Saved data entries:
··········
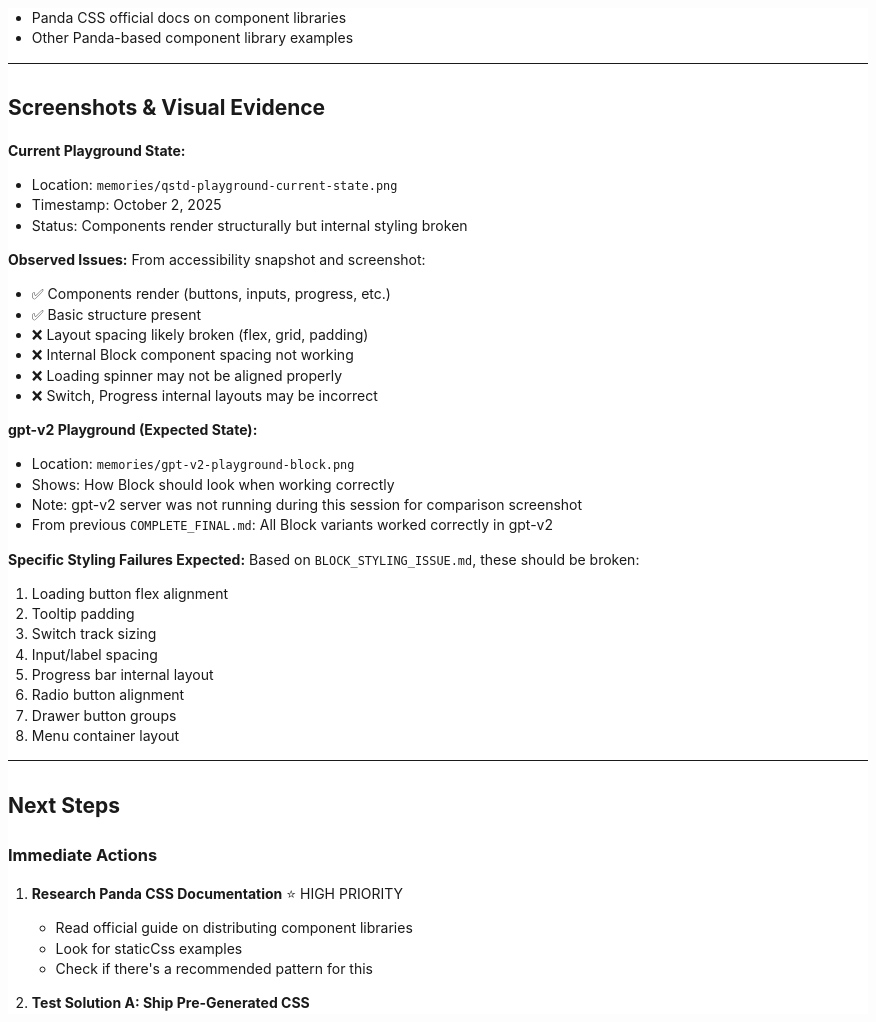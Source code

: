 - Panda CSS official docs on component libraries
- Other Panda-based component library examples

---

## Screenshots & Visual Evidence

**Current Playground State:**

- Location: `memories/qstd-playground-current-state.png`
- Timestamp: October 2, 2025
- Status: Components render structurally but internal styling broken

**Observed Issues:**
From accessibility snapshot and screenshot:

- ✅ Components render (buttons, inputs, progress, etc.)
- ✅ Basic structure present
- ❌ Layout spacing likely broken (flex, grid, padding)
- ❌ Internal Block component spacing not working
- ❌ Loading spinner may not be aligned properly
- ❌ Switch, Progress internal layouts may be incorrect

**gpt-v2 Playground (Expected State):**

- Location: `memories/gpt-v2-playground-block.png`
- Shows: How Block should look when working correctly
- Note: gpt-v2 server was not running during this session for comparison screenshot
- From previous `COMPLETE_FINAL.md`: All Block variants worked correctly in gpt-v2

**Specific Styling Failures Expected:**
Based on `BLOCK_STYLING_ISSUE.md`, these should be broken:

1. Loading button flex alignment
2. Tooltip padding
3. Switch track sizing
4. Input/label spacing
5. Progress bar internal layout
6. Radio button alignment
7. Drawer button groups
8. Menu container layout

---

## Next Steps

### Immediate Actions

1. **Research Panda CSS Documentation** ⭐ HIGH PRIORITY

   - Read official guide on distributing component libraries
   - Look for staticCss examples
   - Check if there's a recommended pattern for this

2. **Test Solution A: Ship Pre-Generated CSS**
··········
What is the number of lines in the records that hold the word "working"? Answer with that number by itself.

# [Solution for this problem]
2